An acid-tolerant and cold-active β-galactosidase potentially suitable to process milk and whey samples.

A novel β-galactosidase gene (gal M ) was cloned from an aquatic habitat metagenome. The analysis of its translated sequence (Gal M ) revealed its phylogenetic closeness towards Verrucomicrobia sp. The sequence comparison and homology structure analysis designated it a member of GH42 family. The three-dimensional homology model of Gal M depicted a typical (β/α)8 TIM-barrel containing the catalytic core. The gene (gal M ) was expressed in a heterologous host, Escherichia coli, and the purified protein (Gal M ) was subjected to biochemical characterization. It displayed β-galactosidase activity in a wide range of pH (2.0 to 9.0) and temperature (4 to 60 °C). The heat exposed protein showed considerable stability at 40 and 50 °C, with the half-life of about 100 h and 35 h, respectively.

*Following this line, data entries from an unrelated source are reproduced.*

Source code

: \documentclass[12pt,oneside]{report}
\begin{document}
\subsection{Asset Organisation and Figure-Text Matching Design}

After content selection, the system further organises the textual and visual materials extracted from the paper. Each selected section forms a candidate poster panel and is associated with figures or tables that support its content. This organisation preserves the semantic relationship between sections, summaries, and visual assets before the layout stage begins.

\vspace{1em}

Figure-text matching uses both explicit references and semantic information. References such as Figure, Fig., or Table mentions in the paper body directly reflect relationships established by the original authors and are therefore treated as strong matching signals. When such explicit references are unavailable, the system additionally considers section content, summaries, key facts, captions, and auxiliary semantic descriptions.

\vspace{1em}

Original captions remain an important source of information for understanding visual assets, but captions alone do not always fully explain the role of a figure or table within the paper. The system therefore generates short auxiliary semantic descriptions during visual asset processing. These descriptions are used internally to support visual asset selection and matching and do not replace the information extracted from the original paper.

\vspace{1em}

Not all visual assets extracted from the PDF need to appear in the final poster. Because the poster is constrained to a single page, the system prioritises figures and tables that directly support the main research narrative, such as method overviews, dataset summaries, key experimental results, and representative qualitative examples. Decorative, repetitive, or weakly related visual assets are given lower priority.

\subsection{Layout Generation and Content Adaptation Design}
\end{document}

The presence of Na, Mg, K, Ca, and Mn metals was favorable to the catalytic efficiency of Gal M , which is a desirable catalytic feature, as these metals exist in milk. It showed remarkable tolerance of glucose and galactose in the reaction. Furthermore, Gal M discerned transglycosylation activity that is useful in galacto-oligosaccharides' production. These biochemical properties specify the suitability of this biocatalyst for milk and whey processing applications. KEY POINTS: • A novel β-galactosidase gene was identified and characterized from an aquatic habitat. • It was active in extreme acidic to mild alkaline pH and at cold to moderate temperatures. • The β-galactosidase was capable to hydrolyze lactose in milk and whey.